### Work request
Read through the listing and copy every line that contains the word "there".

### Source material

-=-=-=-=-

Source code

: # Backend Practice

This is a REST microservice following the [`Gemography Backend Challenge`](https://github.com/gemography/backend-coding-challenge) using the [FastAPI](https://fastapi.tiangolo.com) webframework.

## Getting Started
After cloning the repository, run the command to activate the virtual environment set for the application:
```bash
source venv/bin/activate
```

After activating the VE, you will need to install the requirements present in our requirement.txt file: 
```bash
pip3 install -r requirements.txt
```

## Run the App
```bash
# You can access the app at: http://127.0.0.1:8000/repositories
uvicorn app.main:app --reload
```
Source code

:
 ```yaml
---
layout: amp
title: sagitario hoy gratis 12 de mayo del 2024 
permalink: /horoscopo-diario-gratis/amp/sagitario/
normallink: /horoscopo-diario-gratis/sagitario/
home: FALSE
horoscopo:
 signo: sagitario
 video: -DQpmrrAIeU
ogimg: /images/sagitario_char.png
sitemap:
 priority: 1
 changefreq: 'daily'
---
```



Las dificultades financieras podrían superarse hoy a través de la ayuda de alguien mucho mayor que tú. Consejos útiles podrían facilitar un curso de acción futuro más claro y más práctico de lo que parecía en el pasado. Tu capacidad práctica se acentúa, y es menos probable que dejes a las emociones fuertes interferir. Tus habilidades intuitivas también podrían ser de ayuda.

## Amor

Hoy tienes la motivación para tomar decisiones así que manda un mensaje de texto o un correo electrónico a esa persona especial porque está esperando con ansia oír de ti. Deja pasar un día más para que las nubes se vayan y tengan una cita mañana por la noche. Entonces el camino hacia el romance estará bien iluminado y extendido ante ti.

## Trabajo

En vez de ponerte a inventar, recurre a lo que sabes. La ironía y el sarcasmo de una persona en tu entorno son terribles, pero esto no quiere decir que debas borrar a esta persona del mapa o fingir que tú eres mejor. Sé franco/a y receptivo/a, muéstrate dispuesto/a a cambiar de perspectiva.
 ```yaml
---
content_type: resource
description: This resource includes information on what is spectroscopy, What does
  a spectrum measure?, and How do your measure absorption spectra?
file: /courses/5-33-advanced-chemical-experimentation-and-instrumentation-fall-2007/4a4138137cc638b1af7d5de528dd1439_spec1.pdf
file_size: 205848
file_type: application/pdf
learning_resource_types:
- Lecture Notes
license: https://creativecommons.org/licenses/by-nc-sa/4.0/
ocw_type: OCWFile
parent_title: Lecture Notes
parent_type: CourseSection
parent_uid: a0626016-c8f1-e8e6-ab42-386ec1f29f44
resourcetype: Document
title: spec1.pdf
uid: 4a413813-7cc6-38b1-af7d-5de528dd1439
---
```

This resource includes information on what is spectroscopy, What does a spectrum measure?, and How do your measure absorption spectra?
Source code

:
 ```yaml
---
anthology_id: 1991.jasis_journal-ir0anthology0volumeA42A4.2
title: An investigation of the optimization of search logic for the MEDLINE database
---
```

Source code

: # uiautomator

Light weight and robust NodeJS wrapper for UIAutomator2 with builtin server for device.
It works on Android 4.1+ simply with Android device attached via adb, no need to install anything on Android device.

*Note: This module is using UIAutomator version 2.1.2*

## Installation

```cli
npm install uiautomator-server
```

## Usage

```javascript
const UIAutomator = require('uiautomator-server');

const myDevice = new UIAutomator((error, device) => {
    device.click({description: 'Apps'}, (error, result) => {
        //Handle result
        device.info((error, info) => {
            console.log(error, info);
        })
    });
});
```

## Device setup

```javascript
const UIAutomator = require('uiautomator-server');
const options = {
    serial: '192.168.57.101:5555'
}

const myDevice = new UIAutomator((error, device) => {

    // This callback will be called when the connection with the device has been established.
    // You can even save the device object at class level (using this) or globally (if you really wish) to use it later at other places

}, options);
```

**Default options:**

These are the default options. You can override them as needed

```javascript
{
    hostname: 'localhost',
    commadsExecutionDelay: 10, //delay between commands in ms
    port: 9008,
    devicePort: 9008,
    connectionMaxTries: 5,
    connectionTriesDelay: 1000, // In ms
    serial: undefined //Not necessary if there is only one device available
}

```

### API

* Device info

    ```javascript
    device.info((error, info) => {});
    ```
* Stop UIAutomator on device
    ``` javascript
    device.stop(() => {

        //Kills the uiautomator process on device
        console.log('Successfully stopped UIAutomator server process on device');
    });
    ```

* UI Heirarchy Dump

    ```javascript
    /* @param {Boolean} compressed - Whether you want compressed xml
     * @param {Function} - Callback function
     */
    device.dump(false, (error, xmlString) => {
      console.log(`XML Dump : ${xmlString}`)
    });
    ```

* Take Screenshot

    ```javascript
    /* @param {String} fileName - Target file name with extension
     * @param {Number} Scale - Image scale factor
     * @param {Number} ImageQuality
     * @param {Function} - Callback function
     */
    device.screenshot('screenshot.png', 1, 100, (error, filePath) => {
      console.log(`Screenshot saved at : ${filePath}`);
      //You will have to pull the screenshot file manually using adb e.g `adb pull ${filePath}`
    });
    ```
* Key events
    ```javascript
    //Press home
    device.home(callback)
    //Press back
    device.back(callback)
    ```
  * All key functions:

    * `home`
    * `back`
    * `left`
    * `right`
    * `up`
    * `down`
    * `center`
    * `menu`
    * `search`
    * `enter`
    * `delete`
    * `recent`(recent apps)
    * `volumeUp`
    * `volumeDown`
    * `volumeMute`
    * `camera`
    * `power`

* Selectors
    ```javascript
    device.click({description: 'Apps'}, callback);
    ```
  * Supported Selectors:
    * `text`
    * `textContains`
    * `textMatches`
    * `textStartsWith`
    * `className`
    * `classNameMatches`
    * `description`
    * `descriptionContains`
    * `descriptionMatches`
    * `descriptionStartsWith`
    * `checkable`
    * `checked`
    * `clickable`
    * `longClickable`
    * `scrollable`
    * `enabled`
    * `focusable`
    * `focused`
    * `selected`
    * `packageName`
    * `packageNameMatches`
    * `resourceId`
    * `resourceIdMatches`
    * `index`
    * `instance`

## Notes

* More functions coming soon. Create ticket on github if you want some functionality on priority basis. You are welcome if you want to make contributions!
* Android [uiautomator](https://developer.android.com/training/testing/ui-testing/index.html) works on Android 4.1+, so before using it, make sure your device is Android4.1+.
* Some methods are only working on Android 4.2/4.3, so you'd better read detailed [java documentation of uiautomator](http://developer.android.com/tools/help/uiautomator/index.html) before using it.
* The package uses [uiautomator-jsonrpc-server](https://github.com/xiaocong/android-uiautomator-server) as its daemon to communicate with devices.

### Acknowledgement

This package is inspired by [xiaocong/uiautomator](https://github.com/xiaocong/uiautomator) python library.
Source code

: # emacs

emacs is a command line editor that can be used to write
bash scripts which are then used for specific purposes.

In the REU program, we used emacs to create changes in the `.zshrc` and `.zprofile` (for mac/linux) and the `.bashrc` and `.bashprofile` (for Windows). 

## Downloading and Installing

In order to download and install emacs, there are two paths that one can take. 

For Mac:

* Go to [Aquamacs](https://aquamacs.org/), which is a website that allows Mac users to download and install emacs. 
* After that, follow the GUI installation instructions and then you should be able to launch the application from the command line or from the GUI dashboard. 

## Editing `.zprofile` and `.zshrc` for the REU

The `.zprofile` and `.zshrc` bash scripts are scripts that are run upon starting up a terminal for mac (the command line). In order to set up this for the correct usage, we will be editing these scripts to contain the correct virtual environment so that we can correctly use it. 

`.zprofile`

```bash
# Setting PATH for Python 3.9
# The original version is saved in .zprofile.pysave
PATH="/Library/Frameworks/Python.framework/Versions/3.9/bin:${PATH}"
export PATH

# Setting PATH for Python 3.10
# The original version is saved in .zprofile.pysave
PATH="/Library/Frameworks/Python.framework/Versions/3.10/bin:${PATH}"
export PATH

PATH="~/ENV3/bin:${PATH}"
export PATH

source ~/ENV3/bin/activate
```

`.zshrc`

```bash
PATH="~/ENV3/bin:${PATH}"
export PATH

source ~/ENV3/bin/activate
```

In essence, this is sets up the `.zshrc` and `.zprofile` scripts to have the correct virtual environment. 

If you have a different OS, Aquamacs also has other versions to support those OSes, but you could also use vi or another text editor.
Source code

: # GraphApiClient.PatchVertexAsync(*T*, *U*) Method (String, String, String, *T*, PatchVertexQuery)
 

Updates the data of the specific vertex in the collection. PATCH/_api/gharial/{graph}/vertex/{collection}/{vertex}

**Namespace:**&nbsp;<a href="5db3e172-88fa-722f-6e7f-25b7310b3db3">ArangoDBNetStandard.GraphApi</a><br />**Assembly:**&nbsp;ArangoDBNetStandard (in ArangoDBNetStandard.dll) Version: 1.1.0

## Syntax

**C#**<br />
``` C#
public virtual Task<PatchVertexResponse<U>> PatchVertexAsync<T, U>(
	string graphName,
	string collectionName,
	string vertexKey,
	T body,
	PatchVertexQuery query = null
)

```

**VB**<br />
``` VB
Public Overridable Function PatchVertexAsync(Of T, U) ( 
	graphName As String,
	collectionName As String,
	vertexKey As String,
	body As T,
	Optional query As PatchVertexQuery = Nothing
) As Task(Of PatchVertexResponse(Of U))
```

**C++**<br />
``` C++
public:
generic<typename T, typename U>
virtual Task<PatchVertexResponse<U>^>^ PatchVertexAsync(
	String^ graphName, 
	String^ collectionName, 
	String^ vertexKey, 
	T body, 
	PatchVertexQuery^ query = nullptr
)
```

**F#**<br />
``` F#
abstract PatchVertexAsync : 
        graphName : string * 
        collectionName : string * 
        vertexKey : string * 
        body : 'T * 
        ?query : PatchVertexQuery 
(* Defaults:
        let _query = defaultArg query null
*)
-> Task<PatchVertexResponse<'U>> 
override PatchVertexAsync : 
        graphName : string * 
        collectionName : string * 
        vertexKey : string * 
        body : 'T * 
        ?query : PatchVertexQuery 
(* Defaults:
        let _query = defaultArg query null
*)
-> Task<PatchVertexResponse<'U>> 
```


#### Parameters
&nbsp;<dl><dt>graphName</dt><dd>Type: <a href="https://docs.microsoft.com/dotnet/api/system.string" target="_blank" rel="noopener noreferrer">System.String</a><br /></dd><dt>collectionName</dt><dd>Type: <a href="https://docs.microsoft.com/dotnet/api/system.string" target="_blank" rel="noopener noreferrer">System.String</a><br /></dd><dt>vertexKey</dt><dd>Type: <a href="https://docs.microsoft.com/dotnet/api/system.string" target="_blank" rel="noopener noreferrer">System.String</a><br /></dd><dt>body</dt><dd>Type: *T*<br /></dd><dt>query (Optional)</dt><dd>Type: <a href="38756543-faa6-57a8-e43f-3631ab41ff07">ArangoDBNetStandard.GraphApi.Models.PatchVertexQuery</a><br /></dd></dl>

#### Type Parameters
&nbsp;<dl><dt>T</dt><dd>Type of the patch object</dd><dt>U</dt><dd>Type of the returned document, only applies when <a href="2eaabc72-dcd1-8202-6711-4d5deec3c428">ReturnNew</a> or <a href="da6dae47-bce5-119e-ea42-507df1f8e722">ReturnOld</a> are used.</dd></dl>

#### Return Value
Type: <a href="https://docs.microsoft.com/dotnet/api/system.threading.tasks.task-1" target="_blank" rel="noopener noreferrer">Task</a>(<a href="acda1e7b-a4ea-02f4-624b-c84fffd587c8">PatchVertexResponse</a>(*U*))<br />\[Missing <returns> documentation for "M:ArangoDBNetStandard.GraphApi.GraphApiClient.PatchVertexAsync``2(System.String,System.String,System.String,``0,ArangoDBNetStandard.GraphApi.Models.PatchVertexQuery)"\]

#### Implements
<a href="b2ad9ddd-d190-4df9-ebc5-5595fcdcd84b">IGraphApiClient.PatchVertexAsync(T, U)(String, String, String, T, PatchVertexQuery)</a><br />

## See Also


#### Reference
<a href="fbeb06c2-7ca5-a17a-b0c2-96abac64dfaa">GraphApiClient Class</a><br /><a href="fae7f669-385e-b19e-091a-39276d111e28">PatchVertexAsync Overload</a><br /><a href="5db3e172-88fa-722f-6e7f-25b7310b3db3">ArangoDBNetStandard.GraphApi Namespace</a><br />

-=-=-=-=-

### Answer box
    serial: undefined //Not necessary if there is only one device available
In order to download and install emacs, there are two paths that one can take. 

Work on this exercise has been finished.